- _What this task involves_
Repeat the entries that appear below, exactly as they are given.

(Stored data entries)
######

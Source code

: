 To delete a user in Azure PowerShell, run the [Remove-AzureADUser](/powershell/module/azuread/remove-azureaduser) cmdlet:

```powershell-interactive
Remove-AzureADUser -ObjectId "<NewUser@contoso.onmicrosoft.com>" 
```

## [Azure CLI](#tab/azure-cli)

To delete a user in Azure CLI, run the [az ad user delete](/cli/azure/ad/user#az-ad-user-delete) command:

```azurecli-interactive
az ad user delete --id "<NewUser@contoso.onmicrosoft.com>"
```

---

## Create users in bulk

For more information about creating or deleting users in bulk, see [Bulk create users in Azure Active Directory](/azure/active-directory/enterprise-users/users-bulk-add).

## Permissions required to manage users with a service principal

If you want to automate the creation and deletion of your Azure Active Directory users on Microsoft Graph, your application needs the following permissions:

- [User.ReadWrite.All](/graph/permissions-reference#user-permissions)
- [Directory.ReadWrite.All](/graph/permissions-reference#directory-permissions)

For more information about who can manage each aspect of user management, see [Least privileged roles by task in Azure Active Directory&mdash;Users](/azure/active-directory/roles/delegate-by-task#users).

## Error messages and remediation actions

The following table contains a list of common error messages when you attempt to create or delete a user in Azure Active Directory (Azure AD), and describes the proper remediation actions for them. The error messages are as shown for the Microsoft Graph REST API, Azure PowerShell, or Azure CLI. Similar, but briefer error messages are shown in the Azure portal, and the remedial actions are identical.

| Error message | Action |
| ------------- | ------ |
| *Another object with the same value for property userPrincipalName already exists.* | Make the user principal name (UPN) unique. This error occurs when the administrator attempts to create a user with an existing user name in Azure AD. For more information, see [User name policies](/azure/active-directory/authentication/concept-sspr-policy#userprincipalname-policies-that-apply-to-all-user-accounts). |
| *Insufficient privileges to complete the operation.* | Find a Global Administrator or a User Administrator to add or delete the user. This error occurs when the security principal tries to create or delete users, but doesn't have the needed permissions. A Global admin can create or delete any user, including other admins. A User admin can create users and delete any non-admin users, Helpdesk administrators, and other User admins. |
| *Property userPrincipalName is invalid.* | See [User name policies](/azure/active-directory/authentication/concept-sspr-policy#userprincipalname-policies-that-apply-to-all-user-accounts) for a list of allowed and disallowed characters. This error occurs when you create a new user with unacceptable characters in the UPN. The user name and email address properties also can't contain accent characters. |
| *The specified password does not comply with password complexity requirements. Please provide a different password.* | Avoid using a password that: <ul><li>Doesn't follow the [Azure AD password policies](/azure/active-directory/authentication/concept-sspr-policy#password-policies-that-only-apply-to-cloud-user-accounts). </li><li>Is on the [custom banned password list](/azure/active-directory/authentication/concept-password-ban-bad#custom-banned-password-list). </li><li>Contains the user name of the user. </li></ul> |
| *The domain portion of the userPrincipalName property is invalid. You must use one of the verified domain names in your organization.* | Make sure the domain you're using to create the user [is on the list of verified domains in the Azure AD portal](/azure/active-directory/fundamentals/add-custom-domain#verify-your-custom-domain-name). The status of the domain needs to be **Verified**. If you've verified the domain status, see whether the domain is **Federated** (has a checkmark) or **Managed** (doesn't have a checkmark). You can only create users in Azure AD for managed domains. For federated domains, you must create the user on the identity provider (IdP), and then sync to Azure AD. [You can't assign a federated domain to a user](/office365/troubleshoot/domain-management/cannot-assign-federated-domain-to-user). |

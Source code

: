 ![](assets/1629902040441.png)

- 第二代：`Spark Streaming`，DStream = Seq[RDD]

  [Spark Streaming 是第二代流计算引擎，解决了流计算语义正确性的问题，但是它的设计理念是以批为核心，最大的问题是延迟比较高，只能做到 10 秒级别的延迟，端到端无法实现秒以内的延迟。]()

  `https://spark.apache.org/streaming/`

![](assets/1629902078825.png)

######

- _Response to this task_
Source code

: To delete a user in Azure PowerShell, run the [Remove-AzureADUser](/powershell/module/azuread/remove-azureaduser) cmdlet:

```powershell-interactive
Remove-AzureADUser -ObjectId "<NewUser@contoso.onmicrosoft.com>" 
```

## [Azure CLI](#tab/azure-cli)

To delete a user in Azure CLI, run the [az ad user delete](/cli/azure/ad/user#az-ad-user-delete) command:

```azurecli-interactive
az ad user delete --id "<NewUser@contoso.onmicrosoft.com>"
```

---

## Create users in bulk

For more information about creating or deleting users in bulk, see [Bulk create users in Azure Active Directory](/azure/active-directory/enterprise-users/users-bulk-add).

## Permissions required to manage users with a service principal

If you want to automate the creation and deletion of your Azure Active Directory users on Microsoft Graph, your application needs the following permissions:

- [User.ReadWrite.All](/graph/permissions-reference#user-permissions)
- [Directory.ReadWrite.All](/graph/permissions-reference#directory-permissions)

For more information about who can manage each aspect of user management, see [Least privileged roles by task in Azure Active Directory&mdash;Users](/azure/active-directory/roles/delegate-by-task#users).

## Error messages and remediation actions

The following table contains a list of common error messages when you attempt to create or delete a user in Azure Active Directory (Azure AD), and describes the proper remediation actions for them. The error messages are as shown for the Microsoft Graph REST API, Azure PowerShell, or Azure CLI. Similar, but briefer error messages are shown in the Azure portal, and the remedial actions are identical.

| Error message | Action |
| ------------- | ------ |
| *Another object with the same value for property userPrincipalName already exists.* | Make the user principal name (UPN) unique. This error occurs when the administrator attempts to create a user with an existing user name in Azure AD. For more information, see [User name policies](/azure/active-directory/authentication/concept-sspr-policy#userprincipalname-policies-that-apply-to-all-user-accounts). |
| *Insufficient privileges to complete the operation.* | Find a Global Administrator or a User Administrator to add or delete the user. This error occurs when the security principal tries to create or delete users, but doesn't have the needed permissions. A Global admin can create or delete any user, including other admins. A User admin can create users and delete any non-admin users, Helpdesk administrators, and other User admins. |
| *Property userPrincipalName is invalid.* | See [User name policies](/azure/active-directory/authentication/concept-sspr-policy#userprincipalname-policies-that-apply-to-all-user-accounts) for a list of allowed and disallowed characters. This error occurs when you create a new user with unacceptable characters in the UPN. The user name and email address properties also can't contain accent characters. |
| *The specified password does not comply with password complexity requirements. Please provide a different password.* | Avoid using a password that: <ul><li>Doesn't follow the [Azure AD password policies](/azure/active-directory/authentication/concept-sspr-policy#password-policies-that-only-apply-to-cloud-user-accounts). </li><li>Is on the [custom banned password list](/azure/active-directory/authentication/concept-password-ban-bad#custom-banned-password-list). </li><li>Contains the user name of the user. </li></ul> |
| *The domain portion of the userPrincipalName property is invalid. You must use one of the verified domain names in your organization.* | Make sure the domain you're using to create the user [is on the list of verified domains in the Azure AD portal](/azure/active-directory/fundamentals/add-custom-domain#verify-your-custom-domain-name). The status of the domain needs to be **Verified**. If you've verified the domain status, see whether the domain is **Federated** (has a checkmark) or **Managed** (doesn't have a checkmark). You can only create users in Azure AD for managed domains. For federated domains, you must create the user on the identity provider (IdP), and then sync to Azure AD. [You can't assign a federated domain to a user](/office365/troubleshoot/domain-management/cannot-assign-federated-domain-to-user). |

Source code

: ![](assets/1629902040441.png)

- 第二代：`Spark Streaming`，DStream = Seq[RDD]

  [Spark Streaming 是第二代流计算引擎，解决了流计算语义正确性的问题，但是它的设计理念是以批为核心，最大的问题是延迟比较高，只能做到 10 秒级别的延迟，端到端无法实现秒以内的延迟。]()

  `https://spark.apache.org/streaming/`

![](assets/1629902078825.png)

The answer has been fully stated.